Exercise description ▸ Scan the records below for the line with "- JSON Value" and the line with "- name-of-secret: this". Repeat those two lines and every line between them exactly, and nothing else.
*** Block opens ***
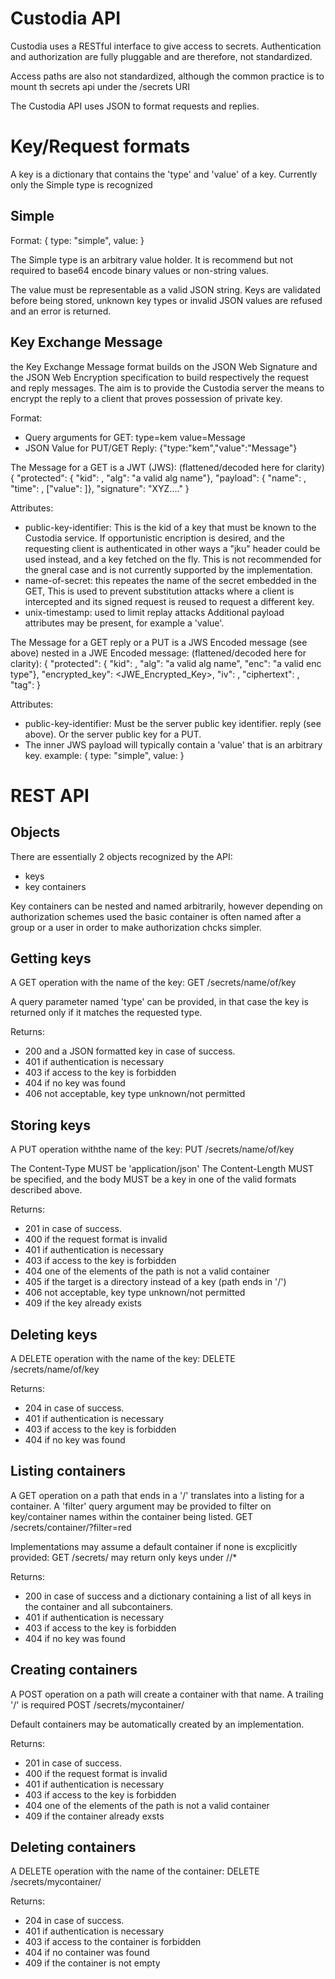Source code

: Custodia API
============

Custodia uses a RESTful interface to give access to secrets.
Authentication and authorization are fully pluggable and are
therefore, not standardized.

Access paths are also not standardized, although the common practice
is to mount th secrets api under the /secrets URI

The Custodia API uses JSON to format requests and replies.

Key/Request formats
===================

A key is a dictionary that contains the 'type' and 'value' of a key.
Currently only the Simple type is recognized


Simple
------

Format:
 { type: "simple", value: <arbitrary> }

The Simple type is an arbitrary value holder. It is recommend but not
required to base64 encode binary values or non-string values.

The value must be representable as a valid JSON string. Keys are
validated before being stored, unknown key types or invalid JSON values
are refused and an error is returned.


Key Exchange Message
--------------------

the Key Exchange Message format builds on the JSON Web Signature and the
JSON Web Encryption specification to build respectively the request and
reply messages.
The aim is to provide the Custodia server the means to encrypt the reply
to a client that proves possession of private key.

Format:
- Query arguments for GET:
    type=kem
    value=Message
- JSON Value for PUT/GET Reply:
    {"type:"kem","value":"Message"}

 The Message for a GET is a JWT (JWS):
 (flattened/decoded here for clarity)
  { "protected": { "kid": <public-key-dentifier>,
                   "alg": "a valid alg name"},
    "payload": { "name": <name-of-secret>,
                 "time": <unix-timestamp>,
                 ["value": <arbitrary> ]},
    "signature": "XYZ...." }

 Attributes:
 - public-key-identifier: This is the kid of a key that must be known to the
 Custodia service. If opportunistic encription is desired, and the requesting
 client is authenticated in other ways a "jku"  header could be used instead,
 and a key fetched on the fly. This is not recommended for the gneral case and
 is not currently supported by the implementation.
 - name-of-secret: this repeates the name of the secret embedded in the GET,
 This is used to prevent substitution attacks where a client is intercepted
 and its signed request is reused to request a different key.
 - unix-timestamp: used to limit replay attacks
 Additional payload attributes may be present, for example a 'value'.

 The Message for a GET reply or a PUT is a JWS Encoded message (see above)
 nested in a JWE Encoded message:
 (flattened/decoded here for clarity):
  { "protected": { "kid": <public-key-dentifier>,
                   "alg": "a valid alg name",
                   "enc": "a valid enc type"},
    "encrypted_key": <JWE_Encrypted_Key>,
    "iv": <Initialization Vector>,
    "ciphertext": <Encrypted Content>,
    "tag": <Authentication Tag> }

 Attributes:
 - public-key-identifier: Must be the server public key identifier.
   reply (see above). Or the server public key for a PUT.
 - The inner JWS payload will typically contain a 'value' that is
   an arbitrary key.
   example: { type: "simple", value: <arbitrary> }


REST API
========

Objects
-------

There are essentially 2 objects recognized by the API:
- keys
- key containers

Key containers can be nested and named arbitrarily, however depending on
authorization schemes used the basic container is often named after a group or
a user in order to make authorization chcks simpler.


Getting keys
------------

A GET operation with the name of the key:
GET /secrets/name/of/key

A query parameter named 'type' can be provided, in that case the key is
returned only if it matches the requested type.

Returns:
- 200 and a JSON formatted key in case of success.
- 401 if authentication is necessary
- 403 if access to the key is forbidden
- 404 if no key was found
- 406 not acceptable, key type unknown/not permitted


Storing keys
------------

A PUT operation withthe name of the key:
PUT /secrets/name/of/key

The Content-Type MUST be 'application/json'
The Content-Length MUST be specified, and the body MUST be
a key in one of the valid formats described above.

Returns:
- 201 in case of success.
- 400 if the request format is invalid
- 401 if authentication is necessary
- 403 if access to the key is forbidden
- 404 one of the elements of the path is not a valid container
- 405 if the target is a directory instead of a key (path ends in '/')
- 406 not acceptable, key type unknown/not permitted
- 409 if the key already exists


Deleting keys
-------------

A DELETE operation with the name of the key:
DELETE /secrets/name/of/key

Returns:
- 204 in case of success.
- 401 if authentication is necessary
- 403 if access to the key is forbidden
- 404 if no key was found


Listing containers
------------------

A GET operation on a path that ends in a '/' translates into
a listing for a container.
A 'filter' query argument may be provided to filter on key/container
names within the container being listed.
GET /secrets/container/?filter=red

Implementations may assume a default container if none is excplicitly
provided: GET /secrets/ may return only keys under /<user-default>/*

Returns:
- 200 in case of success and a dictionary containing a list of all keys
  in the container and all subcontainers.
- 401 if authentication is necessary
- 403 if access to the key is forbidden
- 404 if no key was found


Creating containers
-------------------

A POST operation on a path will create a container with that name.
A trailing '/' is required
POST /secrets/mycontainer/

Default containers may be automatically created by an implementation.

Returns:
- 201 in case of success.
- 400 if the request format is invalid
- 401 if authentication is necessary
- 403 if access to the key is forbidden
- 404 one of the elements of the path is not a valid container
- 409 if the container already exsts


Deleting containers
-------------------

A DELETE operation with the name of the container:
DELETE /secrets/mycontainer/

Returns:
- 204 in case of success.
- 401 if authentication is necessary
- 403 if access to the container is forbidden
- 404 if no container was found
- 409 if the container is not empty
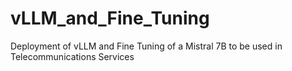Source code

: # vLLM_and_Fine_Tuning
Deployment of vLLM and Fine Tuning of a Mistral 7B to be used in Telecommunications Services
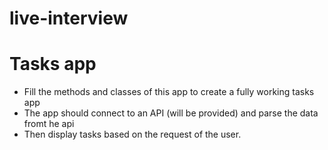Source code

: # live-interview

# Tasks app

- Fill the methods and classes of this app to create a fully working tasks app
- The app should connect to an API (will be provided) and parse the data fromt he api
- Then display tasks based on the request of the user.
*** Block closes ***
Output ▸
- JSON Value for PUT/GET Reply:
    {"type:"kem","value":"Message"}

 The Message for a GET is a JWT (JWS):
 (flattened/decoded here for clarity)
  { "protected": { "kid": <public-key-dentifier>,
                   "alg": "a valid alg name"},
    "payload": { "name": <name-of-secret>,
                 "time": <unix-timestamp>,
                 ["value": <arbitrary> ]},
    "signature": "XYZ...." }

 Attributes:
 - public-key-identifier: This is the kid of a key that must be known to the
 Custodia service. If opportunistic encription is desired, and the requesting
 client is authenticated in other ways a "jku"  header could be used instead,
 and a key fetched on the fly. This is not recommended for the gneral case and
 is not currently supported by the implementation.
 - name-of-secret: this repeates the name of the secret embedded in the GET,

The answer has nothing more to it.